BRIEF: Print, exactly as they stand, the lines below from the one that has "Password of UCS" to the one that has "# Groovy_TDD_Udmey", inclusive, leaving out the pictures.

Top of MATERIAL FOR THIS EXERCISE

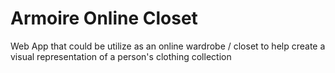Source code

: # Armoire Online Closet
Web App that could be utilize as an online wardrobe / closet to help create a visual representation of a person's clothing collection
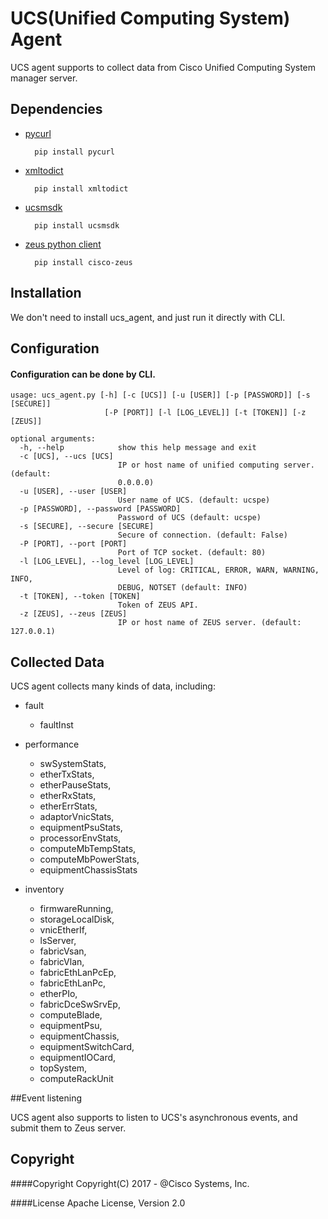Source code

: # UCS(Unified Computing System) Agent


UCS agent supports to collect data from Cisco Unified Computing System manager server.

## Dependencies


* [pycurl](http://pycurl.io/)

        pip install pycurl
        

* [xmltodict](https://pypi.python.org/pypi/xmltodict)

        pip install xmltodict
        
* [ucsmsdk](https://github.com/CiscoUcs/ucsmsdk)
    
        pip install ucsmsdk

    
* [zeus python client](https://github.com/CiscoZeus/python-zeusclient)
    
        pip install cisco-zeus


## Installation
 
 We don't need to install ucs_agent, and just run it directly with CLI.

## Configuration
#### Configuration can be done by CLI.
    
    usage: ucs_agent.py [-h] [-c [UCS]] [-u [USER]] [-p [PASSWORD]] [-s [SECURE]]
                         [-P [PORT]] [-l [LOG_LEVEL]] [-t [TOKEN]] [-z [ZEUS]]
    
    optional arguments:
      -h, --help            show this help message and exit
      -c [UCS], --ucs [UCS]
                            IP or host name of unified computing server. (default:
                            0.0.0.0)
      -u [USER], --user [USER]
                            User name of UCS. (default: ucspe)
      -p [PASSWORD], --password [PASSWORD]
                            Password of UCS (default: ucspe)
      -s [SECURE], --secure [SECURE]
                            Secure of connection. (default: False)
      -P [PORT], --port [PORT]
                            Port of TCP socket. (default: 80)
      -l [LOG_LEVEL], --log_level [LOG_LEVEL]
                            Level of log: CRITICAL, ERROR, WARN, WARNING, INFO,
                            DEBUG, NOTSET (default: INFO)
      -t [TOKEN], --token [TOKEN]
                            Token of ZEUS API.
      -z [ZEUS], --zeus [ZEUS]
                            IP or host name of ZEUS server. (default: 127.0.0.1)


## Collected Data
UCS agent collects many kinds of data, including:

* fault
    * faultInst

* performance
    * swSystemStats,
    * etherTxStats,
    * etherPauseStats,
    * etherRxStats,
    * etherErrStats,
    * adaptorVnicStats,
    * equipmentPsuStats,
    * processorEnvStats,
    * computeMbTempStats,
    * computeMbPowerStats,
    * equipmentChassisStats

* inventory
    * firmwareRunning,
    * storageLocalDisk,
    * vnicEtherIf,
    * lsServer,
    * fabricVsan,
    * fabricVlan,
    * fabricEthLanPcEp,
    * fabricEthLanPc,
    * etherPIo,
    * fabricDceSwSrvEp,
    * computeBlade,
    * equipmentPsu,
    * equipmentChassis,
    * equipmentSwitchCard,
    * equipmentIOCard,
    * topSystem,
    * computeRackUnit

##Event listening

UCS agent also supports to listen to UCS's asynchronous events, and submit them to Zeus server.

## Copyright
####Copyright
Copyright(C) 2017 - @Cisco Systems, Inc.

####License
Apache License, Version 2.0
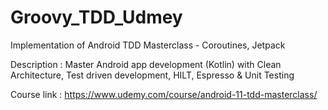# Groovy_TDD_Udmey

Implementation of Android TDD Masterclass - Coroutines, Jetpack

Description : Master Android app development (Kotlin) with Clean Architecture, Test driven development, HILT, Espresso & Unit Testing

Course link : https://www.udemy.com/course/android-11-tdd-masterclass/
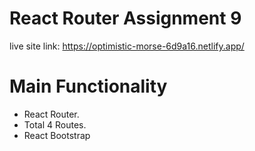 # React Router Assignment 9
live site link: https://optimistic-morse-6d9a16.netlify.app/
# Main Functionality
* React Router.
* Total 4 Routes.
* React Bootstrap

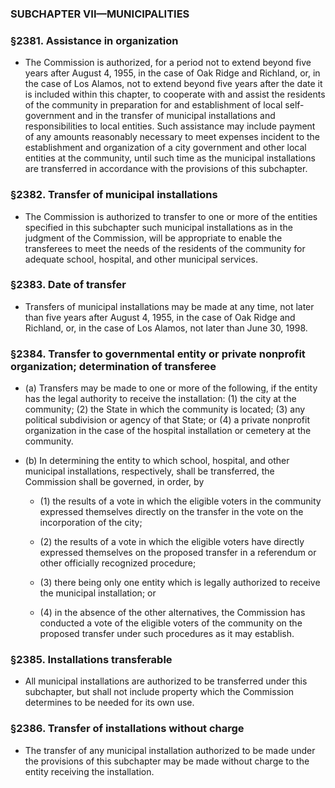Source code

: ### SUBCHAPTER VII—MUNICIPALITIES

### §2381. Assistance in organization
* The Commission is authorized, for a period not to extend beyond five years after August 4, 1955, in the case of Oak Ridge and Richland, or, in the case of Los Alamos, not to extend beyond five years after the date it is included within this chapter, to cooperate with and assist the residents of the community in preparation for and establishment of local self-government and in the transfer of municipal installations and responsibilities to local entities. Such assistance may include payment of any amounts reasonably necessary to meet expenses incident to the establishment and organization of a city government and other local entities at the community, until such time as the municipal installations are transferred in accordance with the provisions of this subchapter.

### §2382. Transfer of municipal installations
* The Commission is authorized to transfer to one or more of the entities specified in this subchapter such municipal installations as in the judgment of the Commission, will be appropriate to enable the transferees to meet the needs of the residents of the community for adequate school, hospital, and other municipal services.

### §2383. Date of transfer
* Transfers of municipal installations may be made at any time, not later than five years after August 4, 1955, in the case of Oak Ridge and Richland, or, in the case of Los Alamos, not later than June 30, 1998.

### §2384. Transfer to governmental entity or private nonprofit organization; determination of transferee
* (a) Transfers may be made to one or more of the following, if the entity has the legal authority to receive the installation: (1) the city at the community; (2) the State in which the community is located; (3) any political subdivision or agency of that State; or (4) a private nonprofit organization in the case of the hospital installation or cemetery at the community.

* (b) In determining the entity to which school, hospital, and other municipal installations, respectively, shall be transferred, the Commission shall be governed, in order, by

  * (1) the results of a vote in which the eligible voters in the community expressed themselves directly on the transfer in the vote on the incorporation of the city;

  * (2) the results of a vote in which the eligible voters have directly expressed themselves on the proposed transfer in a referendum or other officially recognized procedure;

  * (3) there being only one entity which is legally authorized to receive the municipal installation; or

  * (4) in the absence of the other alternatives, the Commission has conducted a vote of the eligible voters of the community on the proposed transfer under such procedures as it may establish.

### §2385. Installations transferable
* All municipal installations are authorized to be transferred under this subchapter, but shall not include property which the Commission determines to be needed for its own use.

### §2386. Transfer of installations without charge
* The transfer of any municipal installation authorized to be made under the provisions of this subchapter may be made without charge to the entity receiving the installation.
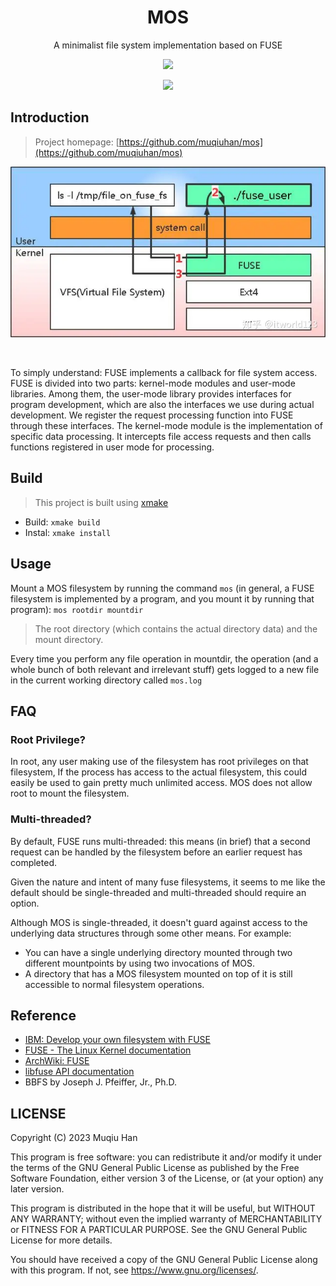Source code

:<h1 align="center"> MOS </h1>

<p align="center"> A minimalist file system implementation based on FUSE </p>

<p align="center"> <img src="https://github.com/muqiuhan/mos/actions/workflows/build.yaml/badge.svg" /> </p>

<p align="center"> <img src="https://img.shields.io/badge/Working%20In%20Progress-FFFF00" /></p>

## Introduction
> Project homepage: [https://github.com/muqiuhan/mos](https://github.com/muqiuhan/mos)

<p align="center"> <img src=".github/fuse.webp" alt="" /> </p>

<p align="center"> <img src="/muqiu/mos/raw/main/.github/fuse.webp" alt="" /> </p>

To simply understand: FUSE implements a callback for file system access. FUSE is divided into two parts: kernel-mode modules and user-mode libraries. Among them, the user-mode library provides interfaces for program development, which are also the interfaces we use during actual development. We register the request processing function into FUSE through these interfaces. The kernel-mode module is the implementation of specific data processing. It intercepts file access requests and then calls functions registered in user mode for processing.

## Build
> This project is built using [xmake](https://xmake.io)

- Build: `xmake build`
- Instal: `xmake install`

## Usage

Mount a MOS filesystem by running the command `mos` (in general, a FUSE filesystem is implemented by a program, and you mount it by running that program): `mos rootdir mountdir`
   > The root directory (which contains the actual directory data) and the mount directory. 

Every time you perform any file operation in mountdir, the operation (and a whole bunch of both relevant and irrelevant stuff) gets logged to a new file in the current working directory called `mos.log`

## FAQ

### Root Privilege?
In root, any user making use of the filesystem has root privileges on that
filesystem, If the process has access to the actual filesystem, this could easily be
used to gain pretty much unlimited access. MOS does not allow root to mount the
filesystem.

### Multi-threaded?

By default, FUSE runs multi-threaded: this means (in brief) that a second request can be handled by the filesystem before an earlier request has completed.

Given the nature and intent of many fuse filesystems, it seems to me like the default should be single-threaded and multi-threaded should require an option.

Although MOS is single-threaded, it doesn't guard against access to the underlying data structures through some other means.
For example:

- You can have a single underlying directory mounted through two different mountpoints by using two invocations of MOS.
- A directory that has a MOS filesystem mounted on top of it is still accessible to normal filesystem operations.

## Reference
- [IBM: Develop your own filesystem with FUSE](http://www.cs.williams.edu/~jannen/teaching/s19/cs333/readings/FUSE/IBM_l-fuse.pdf)
- [FUSE - The Linux Kernel documentation](https://www.kernel.org/doc/html/latest/filesystems/fuse.html)
- [ArchWiki: FUSE](https://wiki.archlinux.org/title/FUSE)
- [libfuse API documentation](http://libfuse.github.io/doxygen/)
- BBFS by Joseph J. Pfeiffer, Jr., Ph.D. 

## LICENSE

Copyright (C) 2023 Muqiu Han

This program is free software: you can redistribute it and/or modify
it under the terms of the GNU General Public License as published by
the Free Software Foundation, either version 3 of the License, or
(at your option) any later version.

This program is distributed in the hope that it will be useful,
but WITHOUT ANY WARRANTY; without even the implied warranty of
MERCHANTABILITY or FITNESS FOR A PARTICULAR PURPOSE.  See the
GNU General Public License for more details.

You should have received a copy of the GNU General Public License
along with this program.  If not, see <https://www.gnu.org/licenses/>.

Bottom of MATERIAL FOR THIS EXERCISE

ANSWER SPACE:
                            Password of UCS (default: ucspe)
      -s [SECURE], --secure [SECURE]
                            Secure of connection. (default: False)
      -P [PORT], --port [PORT]
                            Port of TCP socket. (default: 80)
      -l [LOG_LEVEL], --log_level [LOG_LEVEL]
                            Level of log: CRITICAL, ERROR, WARN, WARNING, INFO,
                            DEBUG, NOTSET (default: INFO)
      -t [TOKEN], --token [TOKEN]
                            Token of ZEUS API.
      -z [ZEUS], --zeus [ZEUS]
                            IP or host name of ZEUS server. (default: 127.0.0.1)


## Collected Data
UCS agent collects many kinds of data, including:

* fault
    * faultInst

* performance
    * swSystemStats,
    * etherTxStats,
    * etherPauseStats,
    * etherRxStats,
    * etherErrStats,
    * adaptorVnicStats,
    * equipmentPsuStats,
    * processorEnvStats,
    * computeMbTempStats,
    * computeMbPowerStats,
    * equipmentChassisStats

* inventory
    * firmwareRunning,
    * storageLocalDisk,
    * vnicEtherIf,
    * lsServer,
    * fabricVsan,
    * fabricVlan,
    * fabricEthLanPcEp,
    * fabricEthLanPc,
    * etherPIo,
    * fabricDceSwSrvEp,
    * computeBlade,
    * equipmentPsu,
    * equipmentChassis,
    * equipmentSwitchCard,
    * equipmentIOCard,
    * topSystem,
    * computeRackUnit

##Event listening

UCS agent also supports to listen to UCS's asynchronous events, and submit them to Zeus server.

## Copyright
####Copyright
Copyright(C) 2017 - @Cisco Systems, Inc.

####License
Apache License, Version 2.0
# Groovy_TDD_Udmey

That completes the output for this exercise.